Hello supeerstar,
1.) Let's look at a plot of the given line and a rectangle constructed as instructed:
View attachment 1525
We see the area of the rectangle is:
$$A(x,y)=xy$$
We also see that we require $$0\le x\le\frac{9}{2}$$.
Since $$y=3-\frac{2x}{3}$$ we may write:
$$A(x)=x\left(3-\frac{2x}{3} \right)=-\frac{2}{3}x^2+3x$$
Observing this is a parabola opening downwards, we know the maximum must occur on the axis of symmetry, given by:
$$x=-\frac{2}{2\left(-\frac{2}{3} \right)}=\frac{3}{2}$$
And so we find:
$$A_{\max}=A\left(\frac{3}{2} \right)=3$$
And so the maximum area of the rectangle is 3 square units.

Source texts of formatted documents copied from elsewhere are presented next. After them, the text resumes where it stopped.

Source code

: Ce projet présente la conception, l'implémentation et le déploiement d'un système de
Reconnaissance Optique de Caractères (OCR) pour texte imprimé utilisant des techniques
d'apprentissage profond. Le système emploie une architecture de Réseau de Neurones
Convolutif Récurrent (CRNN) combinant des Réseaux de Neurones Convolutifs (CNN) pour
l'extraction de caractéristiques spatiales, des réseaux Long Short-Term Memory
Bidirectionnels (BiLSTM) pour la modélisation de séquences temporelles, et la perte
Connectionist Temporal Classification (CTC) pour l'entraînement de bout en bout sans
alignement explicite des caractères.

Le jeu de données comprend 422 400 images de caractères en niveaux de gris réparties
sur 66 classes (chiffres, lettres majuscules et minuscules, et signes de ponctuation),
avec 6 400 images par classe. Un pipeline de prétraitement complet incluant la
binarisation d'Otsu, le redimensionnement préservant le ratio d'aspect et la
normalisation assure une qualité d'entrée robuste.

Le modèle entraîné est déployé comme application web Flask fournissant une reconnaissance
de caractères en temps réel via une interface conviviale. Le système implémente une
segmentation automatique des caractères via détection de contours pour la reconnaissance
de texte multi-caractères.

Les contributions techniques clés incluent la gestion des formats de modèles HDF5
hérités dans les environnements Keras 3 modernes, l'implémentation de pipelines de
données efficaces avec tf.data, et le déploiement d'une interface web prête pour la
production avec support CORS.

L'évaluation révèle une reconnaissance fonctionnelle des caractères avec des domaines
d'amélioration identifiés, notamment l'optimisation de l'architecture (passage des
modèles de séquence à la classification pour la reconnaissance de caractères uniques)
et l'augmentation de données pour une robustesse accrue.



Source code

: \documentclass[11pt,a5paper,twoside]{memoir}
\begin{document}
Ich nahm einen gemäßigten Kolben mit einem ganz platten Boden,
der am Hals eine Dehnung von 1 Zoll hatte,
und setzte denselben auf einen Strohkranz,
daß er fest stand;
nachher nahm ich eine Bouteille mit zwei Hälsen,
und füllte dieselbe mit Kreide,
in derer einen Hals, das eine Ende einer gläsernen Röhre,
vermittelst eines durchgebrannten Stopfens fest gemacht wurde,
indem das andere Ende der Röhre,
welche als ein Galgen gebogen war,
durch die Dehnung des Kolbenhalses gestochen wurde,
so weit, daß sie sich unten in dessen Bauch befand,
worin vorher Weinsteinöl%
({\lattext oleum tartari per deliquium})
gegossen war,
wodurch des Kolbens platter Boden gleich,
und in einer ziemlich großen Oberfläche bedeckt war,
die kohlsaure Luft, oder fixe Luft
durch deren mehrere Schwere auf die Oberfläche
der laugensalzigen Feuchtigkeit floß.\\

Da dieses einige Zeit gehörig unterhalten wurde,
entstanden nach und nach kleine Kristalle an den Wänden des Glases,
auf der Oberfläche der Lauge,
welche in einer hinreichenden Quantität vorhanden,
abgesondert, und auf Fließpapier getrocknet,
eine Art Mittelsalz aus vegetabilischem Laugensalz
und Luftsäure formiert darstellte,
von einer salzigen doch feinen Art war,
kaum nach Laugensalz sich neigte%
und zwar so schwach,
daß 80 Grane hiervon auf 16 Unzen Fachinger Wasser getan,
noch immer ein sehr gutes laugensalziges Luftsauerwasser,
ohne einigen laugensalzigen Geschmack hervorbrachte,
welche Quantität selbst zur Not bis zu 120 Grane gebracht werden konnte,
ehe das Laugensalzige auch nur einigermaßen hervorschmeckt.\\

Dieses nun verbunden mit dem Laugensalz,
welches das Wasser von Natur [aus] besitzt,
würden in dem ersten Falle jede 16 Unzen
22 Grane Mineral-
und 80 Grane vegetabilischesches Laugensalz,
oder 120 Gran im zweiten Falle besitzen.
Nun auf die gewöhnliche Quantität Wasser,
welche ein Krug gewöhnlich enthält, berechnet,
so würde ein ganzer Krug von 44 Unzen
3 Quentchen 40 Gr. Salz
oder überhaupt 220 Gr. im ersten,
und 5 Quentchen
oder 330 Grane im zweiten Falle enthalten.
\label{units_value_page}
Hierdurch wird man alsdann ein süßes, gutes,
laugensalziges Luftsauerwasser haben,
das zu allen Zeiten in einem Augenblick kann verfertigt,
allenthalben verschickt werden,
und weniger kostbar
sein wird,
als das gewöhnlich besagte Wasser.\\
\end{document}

For problems 2.) and 3.), let:
$$f(x)=3x^2+7x-2$$
We find the axis of symmetry for the given quadratic is:
$$x=-\frac{7}{2(3)}=-\frac{7}{6}$$
Since this is a quadratic opening upwards, we know the global minimum is:
$$f_{\min}=f\left(-\frac{7}{6} \right)=-\frac{73}{12}$$
For any interval wholly to the right of the axis of symmetry, we know the maximum value of the function is at the right end-point. Hence:
2.) $$f_{\min}=-\frac{73}{12}$$
3.) $$f_{\max}=f(3)=46$$